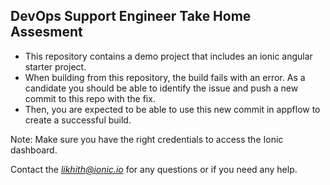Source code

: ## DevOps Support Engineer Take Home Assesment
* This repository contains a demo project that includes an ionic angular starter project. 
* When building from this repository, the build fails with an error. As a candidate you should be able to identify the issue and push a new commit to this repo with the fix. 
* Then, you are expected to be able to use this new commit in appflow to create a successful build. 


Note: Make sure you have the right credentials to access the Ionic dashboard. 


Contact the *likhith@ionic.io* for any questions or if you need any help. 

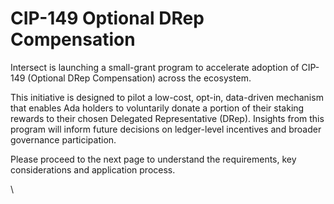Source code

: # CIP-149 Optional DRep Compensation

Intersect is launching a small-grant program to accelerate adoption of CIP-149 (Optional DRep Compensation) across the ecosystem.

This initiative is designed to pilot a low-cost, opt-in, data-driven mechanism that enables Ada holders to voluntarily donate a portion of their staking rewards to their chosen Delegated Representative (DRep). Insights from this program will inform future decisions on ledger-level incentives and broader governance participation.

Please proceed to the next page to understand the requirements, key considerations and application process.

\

...

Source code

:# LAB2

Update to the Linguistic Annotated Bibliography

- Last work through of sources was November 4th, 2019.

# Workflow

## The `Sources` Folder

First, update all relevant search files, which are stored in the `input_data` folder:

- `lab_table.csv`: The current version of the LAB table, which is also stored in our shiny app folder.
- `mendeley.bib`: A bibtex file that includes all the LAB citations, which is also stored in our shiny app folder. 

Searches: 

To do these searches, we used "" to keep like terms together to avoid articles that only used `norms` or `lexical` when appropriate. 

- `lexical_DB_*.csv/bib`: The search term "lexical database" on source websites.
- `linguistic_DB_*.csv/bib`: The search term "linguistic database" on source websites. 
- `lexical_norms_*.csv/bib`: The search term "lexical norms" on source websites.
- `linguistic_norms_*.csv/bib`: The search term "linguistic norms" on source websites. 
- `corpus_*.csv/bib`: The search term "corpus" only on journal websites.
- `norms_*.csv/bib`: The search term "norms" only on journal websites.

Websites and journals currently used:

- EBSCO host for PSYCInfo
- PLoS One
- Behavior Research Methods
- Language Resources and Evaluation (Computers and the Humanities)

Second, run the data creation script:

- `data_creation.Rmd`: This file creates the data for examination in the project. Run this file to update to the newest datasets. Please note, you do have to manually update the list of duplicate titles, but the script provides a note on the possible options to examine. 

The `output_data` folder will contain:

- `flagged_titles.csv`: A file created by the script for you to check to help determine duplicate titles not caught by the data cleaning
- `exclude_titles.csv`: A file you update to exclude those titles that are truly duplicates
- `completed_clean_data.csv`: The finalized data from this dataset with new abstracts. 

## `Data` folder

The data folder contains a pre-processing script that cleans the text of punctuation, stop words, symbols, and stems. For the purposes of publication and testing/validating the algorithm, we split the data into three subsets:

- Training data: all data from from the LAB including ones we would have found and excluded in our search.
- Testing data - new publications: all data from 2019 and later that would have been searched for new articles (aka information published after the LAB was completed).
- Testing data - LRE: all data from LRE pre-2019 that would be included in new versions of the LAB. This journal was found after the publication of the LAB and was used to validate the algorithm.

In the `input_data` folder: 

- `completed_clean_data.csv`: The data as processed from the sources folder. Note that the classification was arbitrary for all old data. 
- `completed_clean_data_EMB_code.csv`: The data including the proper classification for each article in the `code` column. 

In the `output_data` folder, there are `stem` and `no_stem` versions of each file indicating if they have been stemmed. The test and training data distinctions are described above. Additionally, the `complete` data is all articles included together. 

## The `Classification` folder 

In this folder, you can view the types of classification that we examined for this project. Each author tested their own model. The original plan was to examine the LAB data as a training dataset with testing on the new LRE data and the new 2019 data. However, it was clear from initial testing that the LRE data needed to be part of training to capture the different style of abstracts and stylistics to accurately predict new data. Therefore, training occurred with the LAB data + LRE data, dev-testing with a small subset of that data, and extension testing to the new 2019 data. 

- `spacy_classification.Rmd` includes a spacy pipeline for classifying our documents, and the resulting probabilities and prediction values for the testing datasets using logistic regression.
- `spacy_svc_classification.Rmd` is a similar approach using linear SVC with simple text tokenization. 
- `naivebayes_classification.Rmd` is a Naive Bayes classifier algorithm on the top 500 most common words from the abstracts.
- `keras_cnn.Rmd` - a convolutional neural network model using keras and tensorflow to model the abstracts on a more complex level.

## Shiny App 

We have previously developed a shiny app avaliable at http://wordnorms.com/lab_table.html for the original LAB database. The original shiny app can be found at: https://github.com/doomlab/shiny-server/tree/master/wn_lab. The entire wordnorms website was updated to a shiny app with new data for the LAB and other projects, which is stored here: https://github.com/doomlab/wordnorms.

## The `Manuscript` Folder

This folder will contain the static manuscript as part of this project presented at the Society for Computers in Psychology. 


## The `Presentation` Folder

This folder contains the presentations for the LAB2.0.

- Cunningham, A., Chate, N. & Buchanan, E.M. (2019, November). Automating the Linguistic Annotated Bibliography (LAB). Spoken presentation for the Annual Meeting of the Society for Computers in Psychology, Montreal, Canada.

ASSIGNMENT - Within the records, filter for lines that contain the word "including" and show each one.

RESULT OF THIS EXERCISE -
- Training data: all data from from the LAB including ones we would have found and excluded in our search.
- `completed_clean_data_EMB_code.csv`: The data including the proper classification for each article in the `code` column. 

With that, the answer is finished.